**INPUT:**
● ● ●

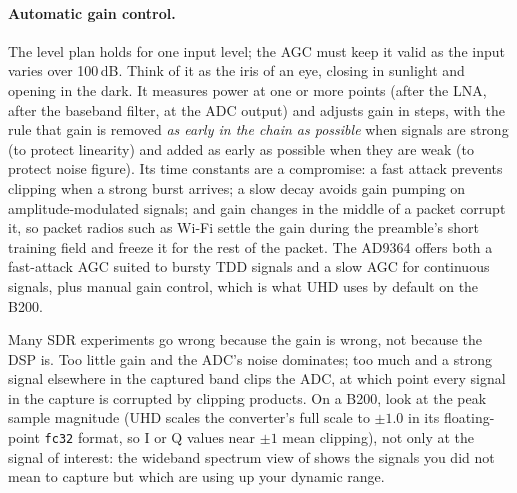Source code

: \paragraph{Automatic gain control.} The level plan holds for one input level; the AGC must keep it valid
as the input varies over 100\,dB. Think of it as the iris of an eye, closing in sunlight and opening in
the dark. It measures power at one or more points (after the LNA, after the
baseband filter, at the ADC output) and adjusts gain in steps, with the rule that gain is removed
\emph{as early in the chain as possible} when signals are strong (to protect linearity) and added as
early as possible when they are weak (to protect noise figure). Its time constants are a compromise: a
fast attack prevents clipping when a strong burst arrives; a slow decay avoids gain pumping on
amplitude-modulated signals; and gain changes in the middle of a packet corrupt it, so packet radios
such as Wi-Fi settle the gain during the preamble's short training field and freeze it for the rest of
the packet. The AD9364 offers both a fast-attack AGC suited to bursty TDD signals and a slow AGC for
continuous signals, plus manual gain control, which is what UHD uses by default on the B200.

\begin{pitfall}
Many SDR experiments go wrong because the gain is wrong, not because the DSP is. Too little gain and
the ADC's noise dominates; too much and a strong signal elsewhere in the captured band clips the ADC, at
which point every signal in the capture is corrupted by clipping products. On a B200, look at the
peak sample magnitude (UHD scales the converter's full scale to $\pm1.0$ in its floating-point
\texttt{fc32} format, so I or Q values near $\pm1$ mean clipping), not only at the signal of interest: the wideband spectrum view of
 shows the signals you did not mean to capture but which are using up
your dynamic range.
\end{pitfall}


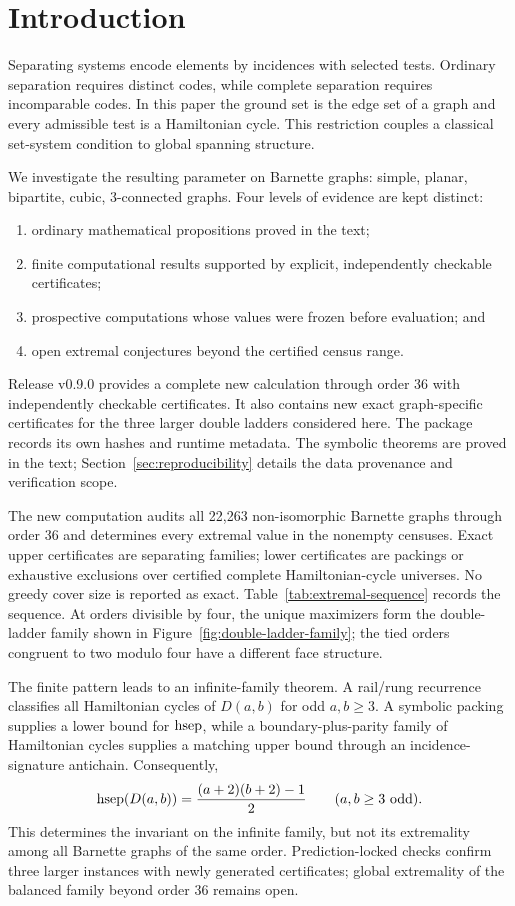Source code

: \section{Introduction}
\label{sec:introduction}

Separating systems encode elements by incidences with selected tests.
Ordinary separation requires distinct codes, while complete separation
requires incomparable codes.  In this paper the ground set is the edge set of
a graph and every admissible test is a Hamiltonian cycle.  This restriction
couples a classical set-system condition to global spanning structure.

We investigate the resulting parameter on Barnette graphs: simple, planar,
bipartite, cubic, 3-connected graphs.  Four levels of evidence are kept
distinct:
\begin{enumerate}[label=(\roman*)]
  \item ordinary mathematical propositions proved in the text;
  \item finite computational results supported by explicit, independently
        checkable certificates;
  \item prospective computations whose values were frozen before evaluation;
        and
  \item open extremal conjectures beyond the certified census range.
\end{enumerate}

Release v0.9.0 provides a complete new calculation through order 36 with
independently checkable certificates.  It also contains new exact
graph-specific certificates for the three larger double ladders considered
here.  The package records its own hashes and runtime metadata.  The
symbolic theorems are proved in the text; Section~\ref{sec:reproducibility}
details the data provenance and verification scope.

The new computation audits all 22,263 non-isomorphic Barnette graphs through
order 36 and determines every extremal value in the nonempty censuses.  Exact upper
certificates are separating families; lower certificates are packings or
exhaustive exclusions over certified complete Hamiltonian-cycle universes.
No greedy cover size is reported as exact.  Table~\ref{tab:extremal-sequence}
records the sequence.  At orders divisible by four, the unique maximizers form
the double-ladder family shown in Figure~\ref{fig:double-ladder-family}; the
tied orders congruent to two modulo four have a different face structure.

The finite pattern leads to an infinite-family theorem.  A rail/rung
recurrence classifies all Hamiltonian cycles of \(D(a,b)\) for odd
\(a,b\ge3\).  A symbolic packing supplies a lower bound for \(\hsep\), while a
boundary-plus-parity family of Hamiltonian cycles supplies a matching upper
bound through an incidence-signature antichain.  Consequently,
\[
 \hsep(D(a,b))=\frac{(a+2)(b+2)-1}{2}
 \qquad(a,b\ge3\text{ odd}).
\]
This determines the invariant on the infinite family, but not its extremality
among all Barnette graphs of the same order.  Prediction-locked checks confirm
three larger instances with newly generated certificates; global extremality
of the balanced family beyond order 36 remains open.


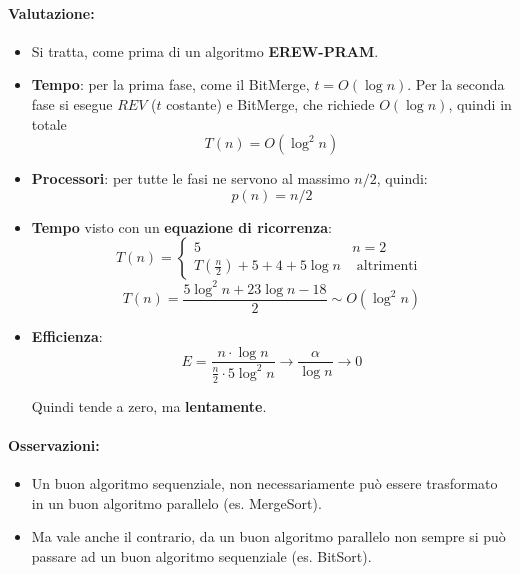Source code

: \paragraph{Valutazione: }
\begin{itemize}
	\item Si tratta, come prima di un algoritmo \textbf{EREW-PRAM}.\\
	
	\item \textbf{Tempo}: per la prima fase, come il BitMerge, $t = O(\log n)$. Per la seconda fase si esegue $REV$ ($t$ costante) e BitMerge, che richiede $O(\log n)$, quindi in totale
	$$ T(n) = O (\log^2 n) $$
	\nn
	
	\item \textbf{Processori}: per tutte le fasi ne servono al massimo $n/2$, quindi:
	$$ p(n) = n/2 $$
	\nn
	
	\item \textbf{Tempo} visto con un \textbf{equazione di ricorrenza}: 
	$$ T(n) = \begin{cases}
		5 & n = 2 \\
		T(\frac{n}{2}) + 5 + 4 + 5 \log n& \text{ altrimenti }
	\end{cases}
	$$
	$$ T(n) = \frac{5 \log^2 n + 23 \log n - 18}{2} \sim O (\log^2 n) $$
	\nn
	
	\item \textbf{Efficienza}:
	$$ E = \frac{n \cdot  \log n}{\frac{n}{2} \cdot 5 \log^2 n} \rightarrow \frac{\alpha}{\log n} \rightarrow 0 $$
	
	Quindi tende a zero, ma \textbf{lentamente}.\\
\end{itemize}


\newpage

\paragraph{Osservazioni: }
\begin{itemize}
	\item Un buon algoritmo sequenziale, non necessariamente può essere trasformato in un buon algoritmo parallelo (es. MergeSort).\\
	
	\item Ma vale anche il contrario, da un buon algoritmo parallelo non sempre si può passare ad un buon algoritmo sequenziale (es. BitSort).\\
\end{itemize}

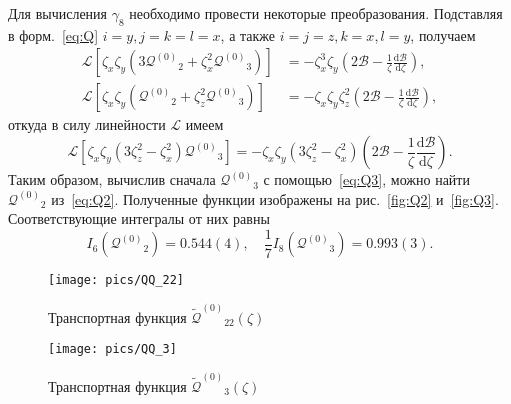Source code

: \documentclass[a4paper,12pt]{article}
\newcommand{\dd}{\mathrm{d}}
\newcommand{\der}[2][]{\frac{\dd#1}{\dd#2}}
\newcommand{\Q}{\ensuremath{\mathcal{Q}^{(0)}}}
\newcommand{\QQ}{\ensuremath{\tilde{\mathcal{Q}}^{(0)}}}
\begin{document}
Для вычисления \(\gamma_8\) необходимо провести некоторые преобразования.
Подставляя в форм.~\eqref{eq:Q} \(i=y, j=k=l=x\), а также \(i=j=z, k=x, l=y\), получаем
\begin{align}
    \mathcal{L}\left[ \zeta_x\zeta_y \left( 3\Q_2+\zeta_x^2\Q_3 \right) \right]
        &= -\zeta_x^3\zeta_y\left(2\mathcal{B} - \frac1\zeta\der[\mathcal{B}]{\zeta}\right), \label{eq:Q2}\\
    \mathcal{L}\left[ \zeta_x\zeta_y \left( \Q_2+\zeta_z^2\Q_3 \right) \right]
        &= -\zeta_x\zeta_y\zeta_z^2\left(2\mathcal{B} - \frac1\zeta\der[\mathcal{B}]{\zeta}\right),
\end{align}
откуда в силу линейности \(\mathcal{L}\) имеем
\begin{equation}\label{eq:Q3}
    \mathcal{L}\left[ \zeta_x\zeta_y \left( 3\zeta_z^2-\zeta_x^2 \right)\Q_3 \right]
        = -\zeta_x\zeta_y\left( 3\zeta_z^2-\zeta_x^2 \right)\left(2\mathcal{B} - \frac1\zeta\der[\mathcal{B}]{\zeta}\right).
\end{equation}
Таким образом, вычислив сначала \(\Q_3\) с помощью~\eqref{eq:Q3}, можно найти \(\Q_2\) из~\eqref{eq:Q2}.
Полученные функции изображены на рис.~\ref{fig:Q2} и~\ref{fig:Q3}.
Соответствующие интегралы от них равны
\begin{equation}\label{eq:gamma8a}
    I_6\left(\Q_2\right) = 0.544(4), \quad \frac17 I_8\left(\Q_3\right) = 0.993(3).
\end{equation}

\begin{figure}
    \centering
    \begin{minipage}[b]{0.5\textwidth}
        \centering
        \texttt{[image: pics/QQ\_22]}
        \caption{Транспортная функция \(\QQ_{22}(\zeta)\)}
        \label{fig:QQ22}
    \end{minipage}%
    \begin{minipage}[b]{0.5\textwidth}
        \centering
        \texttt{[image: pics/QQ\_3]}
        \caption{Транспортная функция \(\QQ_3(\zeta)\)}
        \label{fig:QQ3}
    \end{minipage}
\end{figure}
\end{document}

● ● ●

**TASK OBJECTIVE:** Filter the listing above down to the lines that contain the word "complete".

**WRITTEN ANSWER:**
Ordinary separation requires distinct codes, while complete separation
Release v0.9.0 provides a complete new calculation through order 36 with
exhaustive exclusions over certified complete Hamiltonian-cycle universes.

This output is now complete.